Decide di ricorrere in Cassazione eccependo che la Corte d’Appello nel rideterminare la pena, aumentandola ad un anno e 8 mesi di reclusione, non ha tenuto nel debito conto la circostanza relativa ad un unico episodio in cui la moglie ha reagito ai maltrattamenti subiti costantemente dal di lei marito.

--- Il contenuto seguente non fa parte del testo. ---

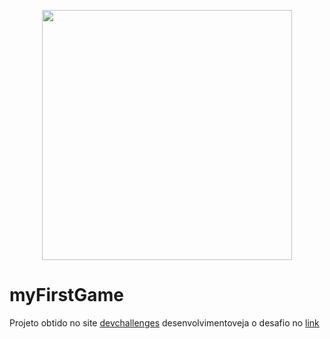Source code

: <p align="center">
  <img src="https://user-images.githubusercontent.com/54549125/151983025-5a387ed8-d301-4aa4-ade8-15e7decf3e45.gif" width="400">
</p>

# myFirstGame

Projeto obtido no site [devchallenges](https://devchallenges.io) desenvolvimentoveja o desafio no [link](https://devchallenges.io/challenges/TtUjDt19eIHxNQ4n5jps)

La Corte di Cassazione respinge il ricorso, dichiarandolo inammissibile e condannando il marito al pagamento delle spese di giudizio.
I MOTIVI DELLA DECISIONE.
Con sentenza resa dalla Sesta Sezione Penale della Corte di Cassazione, n. 20630 del 15 maggio 2023, i Giudici di legittimità hanno ritenuto inammissibile il ricorso presentato dal marito, poiché non provata la asserita reciprocità delle offese.
In altre parole, a fronte del raggiungimento della piena prova circa la continuità e quotidianità dei maltrattamenti posti in essere dal marito in danno della moglie (supportata non solo dalle dichiarazioni della donna ma anche dalla testimonianza, precisa e circostanziata, del figlio della coppia) è totalmente mancata la prova della reciprocità dei comportamenti vessatori.

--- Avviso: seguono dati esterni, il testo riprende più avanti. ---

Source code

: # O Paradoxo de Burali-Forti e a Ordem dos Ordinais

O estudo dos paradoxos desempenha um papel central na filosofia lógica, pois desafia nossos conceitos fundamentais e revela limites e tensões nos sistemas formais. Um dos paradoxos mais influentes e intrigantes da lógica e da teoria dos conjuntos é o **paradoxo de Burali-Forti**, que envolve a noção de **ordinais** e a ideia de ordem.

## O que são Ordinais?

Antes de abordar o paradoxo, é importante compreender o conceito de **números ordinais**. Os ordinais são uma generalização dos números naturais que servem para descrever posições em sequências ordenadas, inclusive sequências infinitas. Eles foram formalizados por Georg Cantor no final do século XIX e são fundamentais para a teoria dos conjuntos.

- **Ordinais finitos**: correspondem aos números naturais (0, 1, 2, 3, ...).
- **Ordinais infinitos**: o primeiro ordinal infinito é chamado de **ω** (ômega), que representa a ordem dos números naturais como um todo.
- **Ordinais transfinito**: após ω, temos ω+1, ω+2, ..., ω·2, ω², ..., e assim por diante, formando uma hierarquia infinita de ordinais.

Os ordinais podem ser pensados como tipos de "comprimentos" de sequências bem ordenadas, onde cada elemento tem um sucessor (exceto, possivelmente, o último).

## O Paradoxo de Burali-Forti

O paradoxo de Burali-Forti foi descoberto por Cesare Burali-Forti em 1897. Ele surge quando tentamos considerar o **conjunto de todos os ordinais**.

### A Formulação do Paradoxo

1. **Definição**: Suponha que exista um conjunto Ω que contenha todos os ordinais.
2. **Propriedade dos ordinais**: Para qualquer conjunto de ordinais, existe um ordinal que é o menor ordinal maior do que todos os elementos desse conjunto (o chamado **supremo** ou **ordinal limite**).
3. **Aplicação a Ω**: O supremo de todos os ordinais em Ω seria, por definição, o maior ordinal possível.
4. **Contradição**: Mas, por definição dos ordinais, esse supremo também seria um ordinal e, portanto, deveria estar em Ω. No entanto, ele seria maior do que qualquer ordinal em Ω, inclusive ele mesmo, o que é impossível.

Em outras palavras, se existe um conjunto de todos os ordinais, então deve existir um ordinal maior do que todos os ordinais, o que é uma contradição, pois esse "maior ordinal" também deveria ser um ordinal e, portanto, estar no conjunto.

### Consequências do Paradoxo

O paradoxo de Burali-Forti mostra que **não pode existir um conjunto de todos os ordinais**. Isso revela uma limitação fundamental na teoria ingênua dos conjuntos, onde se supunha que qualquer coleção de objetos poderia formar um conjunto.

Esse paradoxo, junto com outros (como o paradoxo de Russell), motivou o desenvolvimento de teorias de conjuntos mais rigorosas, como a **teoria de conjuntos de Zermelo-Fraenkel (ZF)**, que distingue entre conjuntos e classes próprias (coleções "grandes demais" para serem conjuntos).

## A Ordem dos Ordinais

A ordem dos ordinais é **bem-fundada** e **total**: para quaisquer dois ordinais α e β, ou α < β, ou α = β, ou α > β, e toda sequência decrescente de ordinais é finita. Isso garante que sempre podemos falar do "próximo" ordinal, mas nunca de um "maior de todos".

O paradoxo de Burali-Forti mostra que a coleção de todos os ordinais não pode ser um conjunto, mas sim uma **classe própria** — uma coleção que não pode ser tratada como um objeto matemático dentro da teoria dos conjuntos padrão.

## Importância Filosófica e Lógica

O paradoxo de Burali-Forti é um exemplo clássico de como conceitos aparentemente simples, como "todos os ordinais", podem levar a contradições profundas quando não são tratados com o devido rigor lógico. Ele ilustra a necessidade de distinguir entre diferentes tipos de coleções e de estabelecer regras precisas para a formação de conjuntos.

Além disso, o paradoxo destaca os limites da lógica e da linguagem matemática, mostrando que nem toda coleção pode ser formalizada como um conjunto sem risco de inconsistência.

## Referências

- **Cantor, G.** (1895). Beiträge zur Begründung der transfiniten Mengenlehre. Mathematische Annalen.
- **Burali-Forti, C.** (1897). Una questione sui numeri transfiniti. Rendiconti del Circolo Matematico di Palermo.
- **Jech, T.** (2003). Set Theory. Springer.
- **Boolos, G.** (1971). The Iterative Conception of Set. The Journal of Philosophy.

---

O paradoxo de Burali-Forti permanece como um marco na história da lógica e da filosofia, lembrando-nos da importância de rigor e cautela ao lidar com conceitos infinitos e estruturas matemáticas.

La Corte, infatti, ai fini del riconoscimento di tale presupposto, ha ritenuto insufficiente la sussistenza di un unico episodio, riferito dal marito, in cui la donna, esausta e provata dalle continue umiliazioni dell’uomo, trovava la forza ed il coraggio di reagire.

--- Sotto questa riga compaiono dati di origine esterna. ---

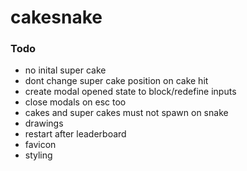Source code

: # cakesnake

### Todo

- no inital super cake
- dont change super cake position on cake hit
- create modal opened state to block/redefine inputs
- close modals on esc too
- cakes and super cakes must not spawn on snake
- drawings
- restart after leaderboard
- favicon
- styling
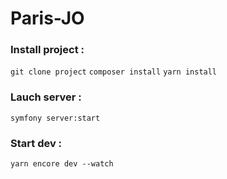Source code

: # Paris-JO

### Install project :
`git clone project`
`composer install`
`yarn install`

### Lauch server :
`symfony server:start`

### Start dev :
`yarn encore dev --watch` 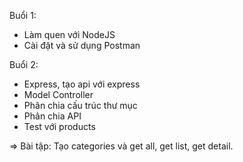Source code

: Buổi 1:
  - Làm quen với NodeJS
  - Cài đặt và sử dụng Postman

Buổi 2:
  - Express, tạo api với express
  - Model Controller
  - Phân chia cấu trúc thư mục
  - Phân chia API
  - Test với products

  => Bài tập: Tạo categories và get all, get list, get detail.
  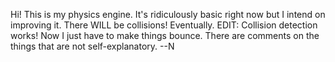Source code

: Hi!
This is my physics engine. It's ridiculously basic right now but I intend on improving it. There WILL be collisions! Eventually.
EDIT: Collision detection works! Now I just have to make things bounce. 
There are comments on the things that are not self-explanatory. 
--N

Ai fini del requisito della reciprocità occorre infatti, secondo l’orientamento prevalente cui anche stavolta gli Ermellini hanno aderito, l’elemento della equivalenza sia del grado di intensità che di gravità delle offese arrecate dal soggetto reagente nei confronti di quello maltrattante.
Solo nel caso in cui le condotte dei due soggetti si equivalgono per intensità e gravità, infatti, può escludersi, secondo la Corte, “che vi sia un soggetto che maltratta l’altro ed uno che è maltrattato, né che l’agire dell’uno sia teso, anche dal punto di vista soggettivo, ad imporre un regime di vita persecutorio ed umiliante”.
Aggiunge inoltre la Corte che, la fattispecie di cui all’art. 572 cp non prevede il ricorso a forme di autotutela di carattere sostanziale, di modo che risulta esclusa qualsiasi forma di “compensazione” fra condotte penalmente rilevanti poste in essere reciprocamente e richiama sul punto un’altra recente pronuncia del 2020 la n. 12026 resa dalla terza sezione penale, che pure ribadiva tale principio.
Conclude infine il Giudice di legittimità che, ogni qualvolta il Legislatore italiano ha inteso riconoscere rilevanza penale alla c.d. reciprocità delle offese, lo ha fatto espressamente e ciò diversamente da quanto accade nel caso di specie, ove l’elemento della reciprocità non risulta disciplinato dal più volte richiamato art. 572 c.p. in materia di maltrattamenti in famiglia.